Zircon grains were analyzed (Supplementary Table S1) with the resulting data exhibiting significant common-Pb contamination necessitating correction to all ablated spots (common-Pb corrected using the measured 204Pb). Despite the correction, most spots are usually discordant (Figure 10(a)), which indicates a small residual 204Pb component below the instrument’s detection limit. The relative probability plot suggests most of the spots correspond to inherited material dating back to ca. 650 Ma (Figure 10(b)). There are two young populations, a small cluster around 275 Ma and an older group around 350 Ma, when plotting the data on a Wetherill Concordia diagram. Considering both the high degree of metamictization in zircon and textural setting that prevents the identification of rims, cores or zoning, the best estimate for the zircon crystallization age is based on a weighted mean 206Pb/238U age of 273.4 ± 4.2 Ma (MSWD = 1.03; n = 4), for the youngest cluster (Figure 10(d)), whereas the older group is 348.5 ± 3.1 Ma (MSWD = 0.53; n = 5), also based on a weighted mean 206Pb/238U age (Figure 10(c)).
Monazite grains were analyzed using an 8 μm crater size (Supplementary Table S2), considering the small size of most grains; it was not possible to measure 204Pb, although it is present considering the Pb/U ratios.
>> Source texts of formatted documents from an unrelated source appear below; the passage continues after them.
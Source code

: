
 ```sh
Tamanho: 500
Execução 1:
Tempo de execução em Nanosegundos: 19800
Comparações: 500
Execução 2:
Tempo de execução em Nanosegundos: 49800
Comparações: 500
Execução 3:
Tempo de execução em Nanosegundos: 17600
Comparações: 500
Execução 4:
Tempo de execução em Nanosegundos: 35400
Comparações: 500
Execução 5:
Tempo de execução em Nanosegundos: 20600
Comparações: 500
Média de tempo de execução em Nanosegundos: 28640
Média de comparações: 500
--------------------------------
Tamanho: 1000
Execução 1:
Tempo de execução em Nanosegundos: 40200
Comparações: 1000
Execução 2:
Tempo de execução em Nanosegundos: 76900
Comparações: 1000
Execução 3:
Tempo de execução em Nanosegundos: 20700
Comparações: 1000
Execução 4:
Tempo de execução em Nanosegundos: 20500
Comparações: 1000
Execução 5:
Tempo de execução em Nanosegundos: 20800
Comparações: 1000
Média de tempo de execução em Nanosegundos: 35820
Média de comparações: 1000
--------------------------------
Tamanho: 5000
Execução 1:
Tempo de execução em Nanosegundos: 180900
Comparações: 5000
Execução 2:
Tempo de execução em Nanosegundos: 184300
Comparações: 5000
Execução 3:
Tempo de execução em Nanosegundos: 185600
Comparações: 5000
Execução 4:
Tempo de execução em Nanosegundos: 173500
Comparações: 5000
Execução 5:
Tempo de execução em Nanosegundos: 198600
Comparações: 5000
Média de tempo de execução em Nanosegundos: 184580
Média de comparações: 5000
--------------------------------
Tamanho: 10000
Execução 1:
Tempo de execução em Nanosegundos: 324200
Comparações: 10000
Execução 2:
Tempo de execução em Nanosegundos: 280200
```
The results show a spread of data interpreted as the mixing between two different age domains. Assuming all samples are cogenetic and using 207Pb/206Pb based on a terrestrial model, it is possible to perform an anchored (207Pb/206Pb = 0.85 ± 0.01) Tera-Wasserburg regression, an age of 273.7 ± 1.3 Ma (MSWD = 0.29; n = 3) corresponding to the youngest end-member age population is determined (Figure 11(a)). A lower intercept age of 273.2 ± 9.2 (MSWD = 2.2) is obtained when plotting the monazite data on a conventional Concordia diagram (Figure 11(b)).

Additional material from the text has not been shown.